> _Your task_
Below are the entries; state how many of their lines contain the string "listen", and nothing more.

> _Dataset records_
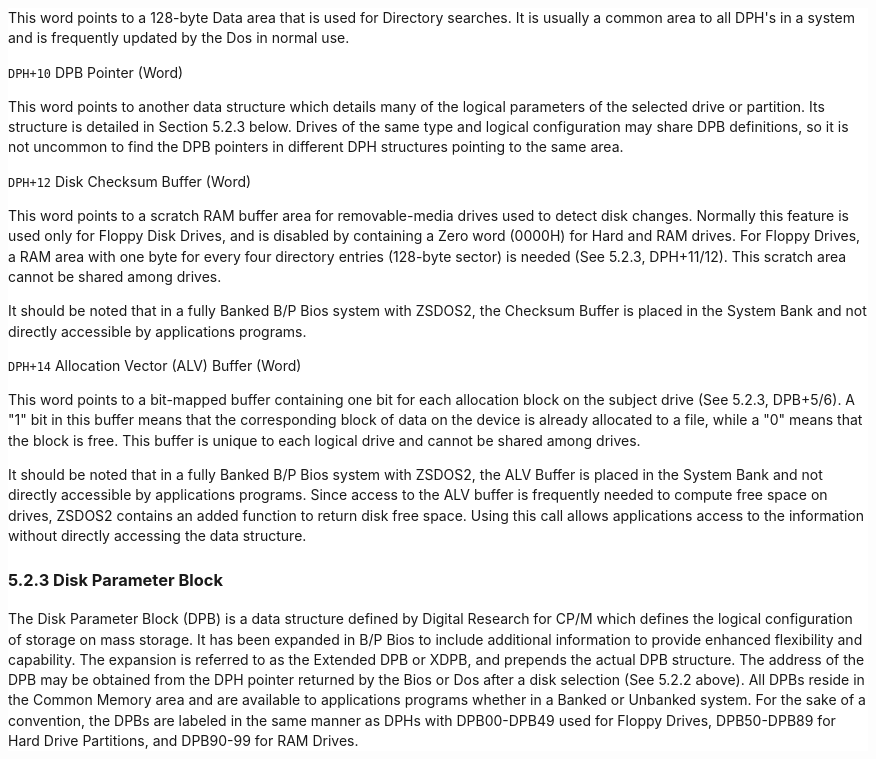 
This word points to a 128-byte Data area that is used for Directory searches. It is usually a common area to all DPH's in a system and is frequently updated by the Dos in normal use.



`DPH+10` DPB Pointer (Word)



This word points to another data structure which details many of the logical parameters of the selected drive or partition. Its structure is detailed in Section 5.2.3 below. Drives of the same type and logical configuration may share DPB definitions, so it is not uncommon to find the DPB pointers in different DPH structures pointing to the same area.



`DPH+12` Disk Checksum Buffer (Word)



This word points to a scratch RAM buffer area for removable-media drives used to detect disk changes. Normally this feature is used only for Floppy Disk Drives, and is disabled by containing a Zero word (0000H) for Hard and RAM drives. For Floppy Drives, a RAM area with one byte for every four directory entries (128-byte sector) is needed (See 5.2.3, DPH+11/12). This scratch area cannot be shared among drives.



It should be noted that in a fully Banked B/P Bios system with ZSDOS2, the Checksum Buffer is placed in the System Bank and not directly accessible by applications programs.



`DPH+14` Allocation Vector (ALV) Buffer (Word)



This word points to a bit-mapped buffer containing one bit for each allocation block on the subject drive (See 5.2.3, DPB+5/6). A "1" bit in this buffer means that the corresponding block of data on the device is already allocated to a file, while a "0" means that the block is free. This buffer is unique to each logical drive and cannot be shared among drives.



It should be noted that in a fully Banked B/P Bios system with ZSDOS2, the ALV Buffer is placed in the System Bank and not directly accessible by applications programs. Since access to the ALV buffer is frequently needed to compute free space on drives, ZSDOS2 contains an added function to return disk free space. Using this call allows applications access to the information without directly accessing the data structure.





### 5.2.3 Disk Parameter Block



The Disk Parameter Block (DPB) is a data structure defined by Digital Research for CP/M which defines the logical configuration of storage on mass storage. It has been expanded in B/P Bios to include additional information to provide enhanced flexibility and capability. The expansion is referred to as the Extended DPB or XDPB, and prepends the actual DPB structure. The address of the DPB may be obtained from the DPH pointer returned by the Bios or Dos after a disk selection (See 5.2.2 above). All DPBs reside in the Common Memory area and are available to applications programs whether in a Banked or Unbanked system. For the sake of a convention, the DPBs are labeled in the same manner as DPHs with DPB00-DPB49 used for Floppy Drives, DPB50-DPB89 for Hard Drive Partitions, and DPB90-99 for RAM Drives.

==

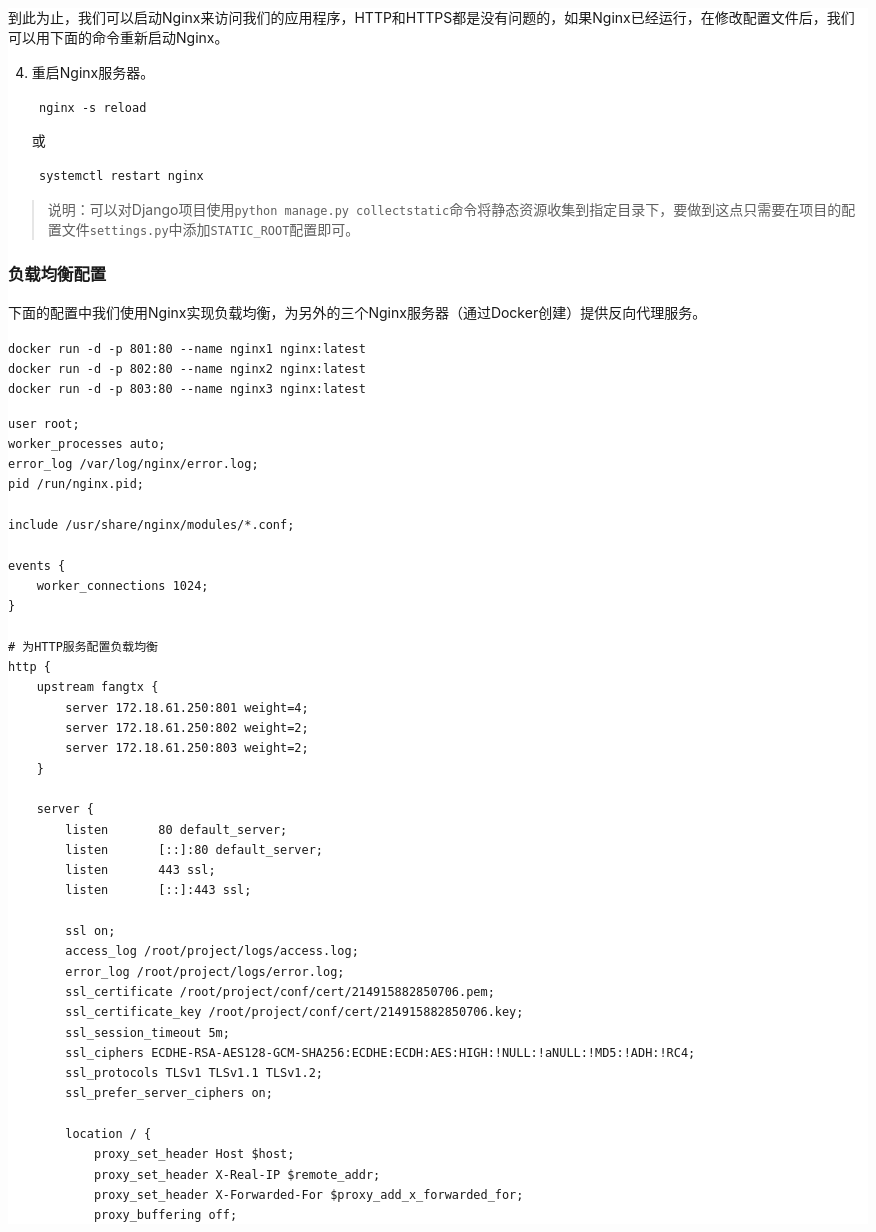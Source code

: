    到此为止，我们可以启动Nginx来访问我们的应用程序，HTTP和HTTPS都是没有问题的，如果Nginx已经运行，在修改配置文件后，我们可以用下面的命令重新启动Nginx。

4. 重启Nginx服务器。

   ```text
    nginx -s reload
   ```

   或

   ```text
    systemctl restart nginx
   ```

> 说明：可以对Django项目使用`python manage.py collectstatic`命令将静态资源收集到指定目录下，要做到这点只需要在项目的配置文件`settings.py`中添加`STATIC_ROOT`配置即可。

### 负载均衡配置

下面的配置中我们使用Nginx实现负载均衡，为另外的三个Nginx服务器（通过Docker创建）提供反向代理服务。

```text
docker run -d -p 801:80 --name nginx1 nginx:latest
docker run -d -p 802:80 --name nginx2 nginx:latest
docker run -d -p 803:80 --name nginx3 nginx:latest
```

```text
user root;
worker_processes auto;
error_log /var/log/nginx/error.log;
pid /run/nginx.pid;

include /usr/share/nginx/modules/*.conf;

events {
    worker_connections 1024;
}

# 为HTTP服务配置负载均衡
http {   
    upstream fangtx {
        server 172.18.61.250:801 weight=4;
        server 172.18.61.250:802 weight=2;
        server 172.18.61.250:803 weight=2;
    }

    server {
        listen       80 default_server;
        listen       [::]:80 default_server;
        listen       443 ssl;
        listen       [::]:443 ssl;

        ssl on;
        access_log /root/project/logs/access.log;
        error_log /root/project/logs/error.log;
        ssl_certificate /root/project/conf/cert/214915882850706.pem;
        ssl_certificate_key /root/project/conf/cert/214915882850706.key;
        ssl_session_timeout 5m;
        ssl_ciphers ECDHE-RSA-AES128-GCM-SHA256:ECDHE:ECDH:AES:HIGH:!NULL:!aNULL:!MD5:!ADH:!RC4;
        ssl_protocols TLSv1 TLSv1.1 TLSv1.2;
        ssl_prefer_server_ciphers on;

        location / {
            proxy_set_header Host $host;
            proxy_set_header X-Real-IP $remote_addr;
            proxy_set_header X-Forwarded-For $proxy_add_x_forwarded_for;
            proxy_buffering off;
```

> _Exercise answer_
4